The study by interim management firm Alexander Hughes reported that 60 per cent of senior managers had had to fire staff over the past two years without being trained in how to do it.
Four out of 10 felt their health and family life had suffered as a result, and one in eight had experienced stress that affected their work.
More than a third of the 200 or so managers questioned felt stressed and worried as a result of the redundancy/change management programmes they have had to undertake, with more than 44 per cent having received no prior training.
A total of 37 per cent enjoyed their job less as a result with 12 per cent believing this had affected their ability to do their job properly.
The results of the research were even higher among those senior managers questioned who had not yet undertaken any redundancy programmes but expected to have to do so in the near future.
A total of 71 per cent of senior managers and directors admitted they would be upset if they had to take the lead in making people redundant.

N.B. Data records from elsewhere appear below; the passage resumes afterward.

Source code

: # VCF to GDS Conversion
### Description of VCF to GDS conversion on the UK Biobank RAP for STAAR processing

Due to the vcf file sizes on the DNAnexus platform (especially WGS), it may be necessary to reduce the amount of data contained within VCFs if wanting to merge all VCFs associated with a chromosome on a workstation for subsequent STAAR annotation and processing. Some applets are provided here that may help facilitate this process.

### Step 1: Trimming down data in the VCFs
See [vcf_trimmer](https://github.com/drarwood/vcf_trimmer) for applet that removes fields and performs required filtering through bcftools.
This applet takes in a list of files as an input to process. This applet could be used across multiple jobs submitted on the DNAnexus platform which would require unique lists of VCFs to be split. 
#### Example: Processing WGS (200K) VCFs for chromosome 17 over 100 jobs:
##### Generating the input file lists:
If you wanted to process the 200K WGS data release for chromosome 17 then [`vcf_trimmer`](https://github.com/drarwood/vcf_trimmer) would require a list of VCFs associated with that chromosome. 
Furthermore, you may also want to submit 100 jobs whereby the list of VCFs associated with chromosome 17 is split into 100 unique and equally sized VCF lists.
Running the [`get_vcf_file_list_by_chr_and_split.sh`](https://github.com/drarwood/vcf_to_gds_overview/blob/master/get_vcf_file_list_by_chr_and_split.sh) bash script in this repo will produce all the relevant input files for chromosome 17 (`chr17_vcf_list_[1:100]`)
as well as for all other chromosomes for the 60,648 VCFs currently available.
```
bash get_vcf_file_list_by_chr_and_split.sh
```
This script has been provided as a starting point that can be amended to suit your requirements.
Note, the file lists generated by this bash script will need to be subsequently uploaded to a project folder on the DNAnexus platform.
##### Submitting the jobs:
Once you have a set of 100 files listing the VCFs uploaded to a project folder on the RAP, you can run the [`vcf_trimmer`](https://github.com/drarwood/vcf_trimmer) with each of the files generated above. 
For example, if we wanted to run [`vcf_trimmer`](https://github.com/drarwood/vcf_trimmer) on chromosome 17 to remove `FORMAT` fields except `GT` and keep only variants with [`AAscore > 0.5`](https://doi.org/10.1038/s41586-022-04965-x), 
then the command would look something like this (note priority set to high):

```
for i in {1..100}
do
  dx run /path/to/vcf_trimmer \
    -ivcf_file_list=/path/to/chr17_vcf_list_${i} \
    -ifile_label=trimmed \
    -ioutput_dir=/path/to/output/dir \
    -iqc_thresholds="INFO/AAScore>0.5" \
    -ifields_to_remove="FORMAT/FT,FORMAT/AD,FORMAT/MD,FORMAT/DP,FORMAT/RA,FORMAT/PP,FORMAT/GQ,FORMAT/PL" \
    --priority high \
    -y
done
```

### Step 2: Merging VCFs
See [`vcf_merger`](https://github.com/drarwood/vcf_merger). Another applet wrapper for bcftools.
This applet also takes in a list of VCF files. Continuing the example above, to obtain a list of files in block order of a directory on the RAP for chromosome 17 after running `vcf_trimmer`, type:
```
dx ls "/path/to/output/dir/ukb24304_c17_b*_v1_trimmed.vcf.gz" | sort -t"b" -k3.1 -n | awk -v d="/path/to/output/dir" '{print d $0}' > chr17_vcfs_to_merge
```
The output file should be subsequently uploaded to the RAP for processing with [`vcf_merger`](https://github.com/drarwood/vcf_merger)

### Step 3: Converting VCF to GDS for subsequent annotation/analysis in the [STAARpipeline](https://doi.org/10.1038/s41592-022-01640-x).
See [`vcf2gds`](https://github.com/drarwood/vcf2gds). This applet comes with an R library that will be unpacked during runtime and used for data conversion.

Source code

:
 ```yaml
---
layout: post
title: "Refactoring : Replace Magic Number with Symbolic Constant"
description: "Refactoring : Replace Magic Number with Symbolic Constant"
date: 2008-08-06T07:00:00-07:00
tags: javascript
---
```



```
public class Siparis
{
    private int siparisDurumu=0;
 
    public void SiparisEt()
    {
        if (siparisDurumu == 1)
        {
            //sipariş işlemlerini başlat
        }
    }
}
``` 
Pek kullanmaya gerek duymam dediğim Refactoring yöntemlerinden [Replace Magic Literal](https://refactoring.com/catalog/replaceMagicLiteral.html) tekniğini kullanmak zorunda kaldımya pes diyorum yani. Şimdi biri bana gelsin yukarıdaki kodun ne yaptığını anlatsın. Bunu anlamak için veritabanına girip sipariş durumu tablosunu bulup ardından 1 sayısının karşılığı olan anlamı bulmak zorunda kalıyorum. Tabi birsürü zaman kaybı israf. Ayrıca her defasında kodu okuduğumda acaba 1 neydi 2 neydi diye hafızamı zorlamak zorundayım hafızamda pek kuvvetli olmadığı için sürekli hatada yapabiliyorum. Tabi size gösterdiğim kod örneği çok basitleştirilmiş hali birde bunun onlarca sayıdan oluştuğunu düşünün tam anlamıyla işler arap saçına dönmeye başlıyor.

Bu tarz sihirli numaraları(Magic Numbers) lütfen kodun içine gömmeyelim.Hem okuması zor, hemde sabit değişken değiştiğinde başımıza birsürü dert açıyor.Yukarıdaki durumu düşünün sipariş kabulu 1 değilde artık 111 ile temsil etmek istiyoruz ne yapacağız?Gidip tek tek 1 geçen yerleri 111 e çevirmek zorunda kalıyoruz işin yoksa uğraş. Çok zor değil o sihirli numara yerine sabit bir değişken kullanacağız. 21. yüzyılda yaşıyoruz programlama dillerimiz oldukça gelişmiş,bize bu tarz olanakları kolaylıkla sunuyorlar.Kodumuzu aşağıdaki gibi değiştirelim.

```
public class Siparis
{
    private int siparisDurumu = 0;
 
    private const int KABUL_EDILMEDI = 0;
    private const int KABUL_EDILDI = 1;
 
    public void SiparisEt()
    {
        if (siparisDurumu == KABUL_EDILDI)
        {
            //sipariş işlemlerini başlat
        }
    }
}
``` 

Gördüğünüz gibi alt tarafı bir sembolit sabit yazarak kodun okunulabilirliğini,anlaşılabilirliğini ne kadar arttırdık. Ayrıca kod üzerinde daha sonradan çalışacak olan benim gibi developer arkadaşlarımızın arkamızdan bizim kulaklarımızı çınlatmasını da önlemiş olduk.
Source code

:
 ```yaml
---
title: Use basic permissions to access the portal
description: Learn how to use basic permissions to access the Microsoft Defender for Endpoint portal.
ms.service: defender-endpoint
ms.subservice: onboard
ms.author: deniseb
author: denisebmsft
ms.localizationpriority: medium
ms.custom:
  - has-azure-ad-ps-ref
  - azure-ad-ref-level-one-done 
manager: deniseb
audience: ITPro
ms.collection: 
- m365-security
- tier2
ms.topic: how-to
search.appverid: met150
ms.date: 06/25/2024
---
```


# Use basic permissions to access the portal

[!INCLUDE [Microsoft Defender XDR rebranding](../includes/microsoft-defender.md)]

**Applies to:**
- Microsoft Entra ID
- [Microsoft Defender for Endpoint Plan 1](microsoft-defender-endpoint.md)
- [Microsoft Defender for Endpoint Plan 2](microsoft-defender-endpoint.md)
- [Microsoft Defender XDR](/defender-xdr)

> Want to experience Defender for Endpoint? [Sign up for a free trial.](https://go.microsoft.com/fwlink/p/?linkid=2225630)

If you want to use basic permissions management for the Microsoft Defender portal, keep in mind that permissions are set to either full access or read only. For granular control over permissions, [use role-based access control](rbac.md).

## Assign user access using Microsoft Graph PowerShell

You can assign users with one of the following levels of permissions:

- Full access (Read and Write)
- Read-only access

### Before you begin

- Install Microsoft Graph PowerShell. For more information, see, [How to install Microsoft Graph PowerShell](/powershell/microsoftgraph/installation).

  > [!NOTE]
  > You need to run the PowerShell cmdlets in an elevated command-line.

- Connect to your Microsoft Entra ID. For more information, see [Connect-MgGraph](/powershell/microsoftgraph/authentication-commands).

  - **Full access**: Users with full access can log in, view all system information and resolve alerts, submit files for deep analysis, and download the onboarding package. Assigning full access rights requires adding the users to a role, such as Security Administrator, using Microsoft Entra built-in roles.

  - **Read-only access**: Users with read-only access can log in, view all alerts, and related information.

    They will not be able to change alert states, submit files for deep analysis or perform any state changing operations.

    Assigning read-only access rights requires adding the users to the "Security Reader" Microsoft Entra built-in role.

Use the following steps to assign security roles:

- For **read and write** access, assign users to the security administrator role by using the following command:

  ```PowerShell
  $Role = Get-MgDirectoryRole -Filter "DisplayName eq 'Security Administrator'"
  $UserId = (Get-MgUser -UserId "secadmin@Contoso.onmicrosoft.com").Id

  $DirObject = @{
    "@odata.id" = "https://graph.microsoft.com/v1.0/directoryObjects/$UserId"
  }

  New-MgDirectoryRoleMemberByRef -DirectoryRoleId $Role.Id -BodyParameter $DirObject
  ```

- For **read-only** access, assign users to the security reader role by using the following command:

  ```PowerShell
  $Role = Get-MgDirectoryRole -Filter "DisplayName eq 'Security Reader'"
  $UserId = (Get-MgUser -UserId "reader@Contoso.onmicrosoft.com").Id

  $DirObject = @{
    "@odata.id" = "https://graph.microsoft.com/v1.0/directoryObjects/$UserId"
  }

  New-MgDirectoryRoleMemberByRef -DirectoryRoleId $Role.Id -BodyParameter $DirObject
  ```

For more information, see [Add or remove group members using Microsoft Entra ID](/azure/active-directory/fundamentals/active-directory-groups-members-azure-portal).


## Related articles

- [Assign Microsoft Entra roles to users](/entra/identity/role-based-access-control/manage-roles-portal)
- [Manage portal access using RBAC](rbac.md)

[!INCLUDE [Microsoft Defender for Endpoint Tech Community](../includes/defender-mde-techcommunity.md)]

Gavan Burden, managing director at AHIM advised hiring outsiders, such as interim managers, who did not have the same "emotional baggage" to carry out such sackings.
"There seems to be increasing support for the belief that the economy is still in decline, so companies will now be turning their thoughts to cost savings and rationalisation programmes," he said.
"However some seem to be failing to appreciate the affect that this can have on their senior managers.
"At AHIM we are seeing an increase in the use of interim managers for this kind of work as candidates are experienced, do not have any personal history with any of the employees and can leave when the programme is successfully completed," he added.